Extracted data entries

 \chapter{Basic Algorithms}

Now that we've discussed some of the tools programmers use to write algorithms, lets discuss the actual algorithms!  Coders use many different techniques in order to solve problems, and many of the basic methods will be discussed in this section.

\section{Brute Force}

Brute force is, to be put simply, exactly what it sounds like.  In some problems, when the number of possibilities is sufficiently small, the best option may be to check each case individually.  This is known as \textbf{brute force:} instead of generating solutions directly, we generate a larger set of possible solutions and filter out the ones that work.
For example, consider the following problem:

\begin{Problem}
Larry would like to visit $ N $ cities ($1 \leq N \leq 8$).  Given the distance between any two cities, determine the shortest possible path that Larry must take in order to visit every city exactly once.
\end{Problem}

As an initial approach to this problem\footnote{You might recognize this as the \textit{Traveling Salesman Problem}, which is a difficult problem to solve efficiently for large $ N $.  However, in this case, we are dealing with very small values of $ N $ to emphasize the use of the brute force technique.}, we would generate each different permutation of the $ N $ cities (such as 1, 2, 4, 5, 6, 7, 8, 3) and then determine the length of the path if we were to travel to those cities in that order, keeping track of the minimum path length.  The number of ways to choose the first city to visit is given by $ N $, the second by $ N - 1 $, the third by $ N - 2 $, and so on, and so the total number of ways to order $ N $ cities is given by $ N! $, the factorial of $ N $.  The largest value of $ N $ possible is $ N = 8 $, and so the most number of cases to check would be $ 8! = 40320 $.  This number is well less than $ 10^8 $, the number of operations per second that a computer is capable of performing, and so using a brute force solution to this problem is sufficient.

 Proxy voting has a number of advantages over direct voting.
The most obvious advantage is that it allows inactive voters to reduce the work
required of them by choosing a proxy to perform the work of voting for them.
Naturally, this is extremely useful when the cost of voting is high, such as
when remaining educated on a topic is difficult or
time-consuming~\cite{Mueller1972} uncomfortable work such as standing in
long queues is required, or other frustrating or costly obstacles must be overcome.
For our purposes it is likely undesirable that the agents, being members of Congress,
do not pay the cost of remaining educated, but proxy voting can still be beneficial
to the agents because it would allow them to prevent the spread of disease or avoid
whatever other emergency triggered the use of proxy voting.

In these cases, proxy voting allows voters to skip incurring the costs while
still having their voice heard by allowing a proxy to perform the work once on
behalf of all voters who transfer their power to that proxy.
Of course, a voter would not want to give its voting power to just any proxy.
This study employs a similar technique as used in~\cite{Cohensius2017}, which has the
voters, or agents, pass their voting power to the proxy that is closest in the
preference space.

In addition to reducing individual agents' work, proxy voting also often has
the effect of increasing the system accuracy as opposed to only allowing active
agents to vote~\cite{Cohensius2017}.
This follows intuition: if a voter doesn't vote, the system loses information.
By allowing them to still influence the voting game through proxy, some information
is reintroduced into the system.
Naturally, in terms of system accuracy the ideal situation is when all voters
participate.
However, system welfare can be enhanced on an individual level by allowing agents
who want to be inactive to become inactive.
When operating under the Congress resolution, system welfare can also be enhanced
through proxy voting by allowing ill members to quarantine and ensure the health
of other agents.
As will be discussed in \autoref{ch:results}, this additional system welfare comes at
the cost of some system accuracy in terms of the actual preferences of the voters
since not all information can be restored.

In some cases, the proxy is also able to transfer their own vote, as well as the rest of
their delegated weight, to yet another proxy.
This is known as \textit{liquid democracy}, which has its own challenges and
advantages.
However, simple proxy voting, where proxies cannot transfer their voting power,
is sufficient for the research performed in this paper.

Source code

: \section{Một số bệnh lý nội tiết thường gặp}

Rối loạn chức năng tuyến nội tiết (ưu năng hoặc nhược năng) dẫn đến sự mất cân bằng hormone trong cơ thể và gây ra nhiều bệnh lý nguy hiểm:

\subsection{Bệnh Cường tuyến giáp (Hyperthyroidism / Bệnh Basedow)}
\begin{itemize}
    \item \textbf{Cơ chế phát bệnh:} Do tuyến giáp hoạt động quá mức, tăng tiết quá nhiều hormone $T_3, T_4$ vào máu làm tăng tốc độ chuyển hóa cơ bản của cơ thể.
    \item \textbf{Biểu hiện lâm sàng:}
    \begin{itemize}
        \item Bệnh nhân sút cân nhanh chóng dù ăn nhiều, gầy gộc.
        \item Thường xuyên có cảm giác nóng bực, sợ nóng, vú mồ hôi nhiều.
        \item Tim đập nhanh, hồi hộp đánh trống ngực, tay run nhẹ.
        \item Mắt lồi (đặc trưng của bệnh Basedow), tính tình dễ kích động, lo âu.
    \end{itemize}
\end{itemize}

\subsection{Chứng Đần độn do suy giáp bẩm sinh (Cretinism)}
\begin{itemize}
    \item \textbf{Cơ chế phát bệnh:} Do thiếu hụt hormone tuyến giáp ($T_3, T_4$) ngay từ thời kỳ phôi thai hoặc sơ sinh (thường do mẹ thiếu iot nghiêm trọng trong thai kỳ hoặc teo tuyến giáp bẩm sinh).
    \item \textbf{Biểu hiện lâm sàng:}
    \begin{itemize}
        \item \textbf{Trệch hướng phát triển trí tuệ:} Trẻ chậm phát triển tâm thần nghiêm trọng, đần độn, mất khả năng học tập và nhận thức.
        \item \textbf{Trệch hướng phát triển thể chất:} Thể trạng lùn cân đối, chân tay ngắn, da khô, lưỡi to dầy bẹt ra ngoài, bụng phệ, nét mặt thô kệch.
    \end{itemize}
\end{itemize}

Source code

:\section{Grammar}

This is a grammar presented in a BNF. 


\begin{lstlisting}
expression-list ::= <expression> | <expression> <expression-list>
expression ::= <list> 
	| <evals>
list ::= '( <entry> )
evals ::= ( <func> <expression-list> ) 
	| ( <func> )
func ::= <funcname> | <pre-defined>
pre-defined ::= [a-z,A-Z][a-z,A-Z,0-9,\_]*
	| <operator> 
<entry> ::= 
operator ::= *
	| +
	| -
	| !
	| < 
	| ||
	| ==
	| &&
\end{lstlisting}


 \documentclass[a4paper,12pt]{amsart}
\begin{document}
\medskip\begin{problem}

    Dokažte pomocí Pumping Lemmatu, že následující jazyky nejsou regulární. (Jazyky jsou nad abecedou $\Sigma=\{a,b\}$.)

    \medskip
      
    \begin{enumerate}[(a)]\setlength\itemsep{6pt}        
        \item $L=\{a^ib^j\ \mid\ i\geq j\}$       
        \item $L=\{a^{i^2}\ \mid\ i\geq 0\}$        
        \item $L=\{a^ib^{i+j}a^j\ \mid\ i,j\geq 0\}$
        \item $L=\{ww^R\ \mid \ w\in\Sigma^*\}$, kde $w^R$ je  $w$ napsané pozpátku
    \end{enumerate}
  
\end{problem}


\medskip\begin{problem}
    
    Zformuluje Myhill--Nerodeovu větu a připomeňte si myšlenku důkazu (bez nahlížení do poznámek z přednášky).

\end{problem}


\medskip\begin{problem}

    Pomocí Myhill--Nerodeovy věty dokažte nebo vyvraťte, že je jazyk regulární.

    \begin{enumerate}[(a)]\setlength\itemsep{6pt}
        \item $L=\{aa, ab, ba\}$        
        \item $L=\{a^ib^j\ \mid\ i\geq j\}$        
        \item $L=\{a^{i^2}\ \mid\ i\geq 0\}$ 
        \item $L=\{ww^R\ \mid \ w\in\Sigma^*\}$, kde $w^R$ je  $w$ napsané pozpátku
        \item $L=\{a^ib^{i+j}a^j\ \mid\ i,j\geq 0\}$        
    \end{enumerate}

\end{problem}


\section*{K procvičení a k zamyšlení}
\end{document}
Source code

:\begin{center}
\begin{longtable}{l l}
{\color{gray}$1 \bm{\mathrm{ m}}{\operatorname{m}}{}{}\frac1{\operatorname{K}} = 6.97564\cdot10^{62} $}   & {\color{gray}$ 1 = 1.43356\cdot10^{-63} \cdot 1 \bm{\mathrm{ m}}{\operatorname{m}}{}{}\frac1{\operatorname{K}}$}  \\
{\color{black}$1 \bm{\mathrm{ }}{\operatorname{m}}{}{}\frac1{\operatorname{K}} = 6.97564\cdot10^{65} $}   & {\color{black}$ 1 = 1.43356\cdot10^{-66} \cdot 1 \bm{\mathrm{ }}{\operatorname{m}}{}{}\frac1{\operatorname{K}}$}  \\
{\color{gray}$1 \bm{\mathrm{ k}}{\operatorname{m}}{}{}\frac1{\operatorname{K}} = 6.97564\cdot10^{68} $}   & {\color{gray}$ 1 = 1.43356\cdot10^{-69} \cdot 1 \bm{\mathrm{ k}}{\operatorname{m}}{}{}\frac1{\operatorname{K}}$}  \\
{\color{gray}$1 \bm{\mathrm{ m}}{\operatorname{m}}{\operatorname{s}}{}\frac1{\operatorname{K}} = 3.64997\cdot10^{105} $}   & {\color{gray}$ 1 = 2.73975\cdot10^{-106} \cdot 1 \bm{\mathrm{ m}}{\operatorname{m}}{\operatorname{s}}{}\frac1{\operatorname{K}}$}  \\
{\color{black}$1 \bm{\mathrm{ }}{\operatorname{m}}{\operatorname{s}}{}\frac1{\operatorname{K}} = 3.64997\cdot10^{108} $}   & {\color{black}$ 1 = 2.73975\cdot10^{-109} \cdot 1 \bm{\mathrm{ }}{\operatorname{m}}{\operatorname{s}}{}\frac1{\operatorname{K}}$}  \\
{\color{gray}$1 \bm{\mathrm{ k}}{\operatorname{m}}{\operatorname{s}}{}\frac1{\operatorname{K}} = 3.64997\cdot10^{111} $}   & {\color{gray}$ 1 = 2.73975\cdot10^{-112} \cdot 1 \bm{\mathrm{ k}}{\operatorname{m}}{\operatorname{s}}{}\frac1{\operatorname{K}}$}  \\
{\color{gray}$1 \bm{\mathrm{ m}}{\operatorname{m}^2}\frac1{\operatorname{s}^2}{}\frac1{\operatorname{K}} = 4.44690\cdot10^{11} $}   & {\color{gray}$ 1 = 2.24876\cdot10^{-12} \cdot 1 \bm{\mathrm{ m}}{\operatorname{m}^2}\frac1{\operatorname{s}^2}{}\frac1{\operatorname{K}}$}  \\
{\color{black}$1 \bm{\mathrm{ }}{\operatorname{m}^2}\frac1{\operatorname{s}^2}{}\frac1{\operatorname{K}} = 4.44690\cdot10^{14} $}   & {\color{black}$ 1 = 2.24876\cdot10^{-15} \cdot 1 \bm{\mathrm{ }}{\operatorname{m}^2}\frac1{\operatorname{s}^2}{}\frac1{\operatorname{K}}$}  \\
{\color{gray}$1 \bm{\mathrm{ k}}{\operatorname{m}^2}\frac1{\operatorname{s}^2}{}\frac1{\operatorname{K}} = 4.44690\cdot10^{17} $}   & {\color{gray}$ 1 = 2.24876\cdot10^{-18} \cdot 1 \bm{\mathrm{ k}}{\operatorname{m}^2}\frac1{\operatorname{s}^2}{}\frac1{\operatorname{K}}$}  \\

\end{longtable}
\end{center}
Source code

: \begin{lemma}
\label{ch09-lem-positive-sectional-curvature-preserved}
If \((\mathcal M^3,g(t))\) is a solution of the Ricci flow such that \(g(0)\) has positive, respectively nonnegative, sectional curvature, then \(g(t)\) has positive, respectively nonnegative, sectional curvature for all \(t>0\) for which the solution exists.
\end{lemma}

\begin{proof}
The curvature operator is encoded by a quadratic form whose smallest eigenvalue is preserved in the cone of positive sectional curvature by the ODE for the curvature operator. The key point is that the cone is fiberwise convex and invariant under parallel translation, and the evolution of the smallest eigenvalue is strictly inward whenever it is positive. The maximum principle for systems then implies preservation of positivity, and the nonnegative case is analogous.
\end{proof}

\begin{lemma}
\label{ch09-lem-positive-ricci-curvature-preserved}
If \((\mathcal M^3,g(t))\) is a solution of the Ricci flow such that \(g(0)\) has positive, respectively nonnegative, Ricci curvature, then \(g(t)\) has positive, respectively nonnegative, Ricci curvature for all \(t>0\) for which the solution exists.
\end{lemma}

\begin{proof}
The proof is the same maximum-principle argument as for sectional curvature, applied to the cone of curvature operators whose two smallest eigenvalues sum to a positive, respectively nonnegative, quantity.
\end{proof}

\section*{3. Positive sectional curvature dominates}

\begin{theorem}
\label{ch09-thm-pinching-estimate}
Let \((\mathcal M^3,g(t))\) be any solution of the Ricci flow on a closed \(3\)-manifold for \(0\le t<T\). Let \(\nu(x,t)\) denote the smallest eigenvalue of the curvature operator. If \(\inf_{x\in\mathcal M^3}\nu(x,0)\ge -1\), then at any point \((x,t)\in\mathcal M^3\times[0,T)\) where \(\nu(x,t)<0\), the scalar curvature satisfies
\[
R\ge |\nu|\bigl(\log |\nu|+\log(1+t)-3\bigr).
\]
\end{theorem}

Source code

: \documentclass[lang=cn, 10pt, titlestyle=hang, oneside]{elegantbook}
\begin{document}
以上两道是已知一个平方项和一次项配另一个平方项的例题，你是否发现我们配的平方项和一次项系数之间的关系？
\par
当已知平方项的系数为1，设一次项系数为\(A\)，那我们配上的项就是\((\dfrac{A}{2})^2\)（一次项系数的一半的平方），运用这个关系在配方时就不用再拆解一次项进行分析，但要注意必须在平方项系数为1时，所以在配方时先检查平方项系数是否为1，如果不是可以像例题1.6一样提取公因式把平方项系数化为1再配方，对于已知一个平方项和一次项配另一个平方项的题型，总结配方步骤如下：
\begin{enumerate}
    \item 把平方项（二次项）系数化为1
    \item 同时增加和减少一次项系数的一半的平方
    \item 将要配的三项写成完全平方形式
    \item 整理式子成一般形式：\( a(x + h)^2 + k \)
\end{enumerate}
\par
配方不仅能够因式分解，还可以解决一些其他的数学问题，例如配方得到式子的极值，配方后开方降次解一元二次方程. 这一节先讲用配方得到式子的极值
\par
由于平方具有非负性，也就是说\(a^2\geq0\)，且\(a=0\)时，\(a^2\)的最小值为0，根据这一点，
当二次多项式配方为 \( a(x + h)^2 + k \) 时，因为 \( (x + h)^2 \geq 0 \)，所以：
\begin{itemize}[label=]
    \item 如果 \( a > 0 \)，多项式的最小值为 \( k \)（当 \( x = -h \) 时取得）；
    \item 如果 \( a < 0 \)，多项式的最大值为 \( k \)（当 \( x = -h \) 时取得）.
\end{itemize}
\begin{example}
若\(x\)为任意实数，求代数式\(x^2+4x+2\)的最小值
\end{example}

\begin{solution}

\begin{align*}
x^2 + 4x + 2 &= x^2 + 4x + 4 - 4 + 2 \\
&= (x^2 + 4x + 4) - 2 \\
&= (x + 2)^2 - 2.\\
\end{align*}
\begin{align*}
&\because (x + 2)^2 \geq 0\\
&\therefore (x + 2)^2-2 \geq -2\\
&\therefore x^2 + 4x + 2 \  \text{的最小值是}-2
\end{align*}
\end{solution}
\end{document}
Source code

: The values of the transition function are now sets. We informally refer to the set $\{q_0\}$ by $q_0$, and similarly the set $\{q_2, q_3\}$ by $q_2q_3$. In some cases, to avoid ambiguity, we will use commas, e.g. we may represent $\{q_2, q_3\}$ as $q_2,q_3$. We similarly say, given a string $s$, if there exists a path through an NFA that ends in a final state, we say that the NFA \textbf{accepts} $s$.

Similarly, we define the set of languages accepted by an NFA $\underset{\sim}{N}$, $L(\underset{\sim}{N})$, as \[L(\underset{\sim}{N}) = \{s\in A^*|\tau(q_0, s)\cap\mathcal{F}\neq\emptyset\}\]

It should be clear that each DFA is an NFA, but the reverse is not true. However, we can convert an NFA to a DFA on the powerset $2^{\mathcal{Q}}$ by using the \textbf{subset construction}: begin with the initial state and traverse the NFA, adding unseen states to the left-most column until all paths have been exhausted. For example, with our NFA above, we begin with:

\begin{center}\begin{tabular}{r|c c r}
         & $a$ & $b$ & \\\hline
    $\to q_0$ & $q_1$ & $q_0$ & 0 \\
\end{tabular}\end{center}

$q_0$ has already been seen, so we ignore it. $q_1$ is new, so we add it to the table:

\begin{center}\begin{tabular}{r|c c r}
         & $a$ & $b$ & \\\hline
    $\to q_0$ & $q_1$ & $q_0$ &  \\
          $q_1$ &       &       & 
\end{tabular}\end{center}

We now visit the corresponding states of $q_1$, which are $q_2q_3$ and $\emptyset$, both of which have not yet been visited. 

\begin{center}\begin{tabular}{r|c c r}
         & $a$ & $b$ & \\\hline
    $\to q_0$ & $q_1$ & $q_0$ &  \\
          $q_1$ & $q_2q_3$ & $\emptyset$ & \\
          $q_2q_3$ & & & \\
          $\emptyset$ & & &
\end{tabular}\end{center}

■ **EXERCISE**
Filter the records above down to the lines containing "avoid".

■ **WRITTEN ANSWER**
to the agents because it would allow them to prevent the spread of disease or avoid
: The values of the transition function are now sets. We informally refer to the set $\{q_0\}$ by $q_0$, and similarly the set $\{q_2, q_3\}$ by $q_2q_3$. In some cases, to avoid ambiguity, we will use commas, e.g. we may represent $\{q_2, q_3\}$ as $q_2,q_3$. We similarly say, given a string $s$, if there exists a path through an NFA that ends in a final state, we say that the NFA \textbf{accepts} $s$.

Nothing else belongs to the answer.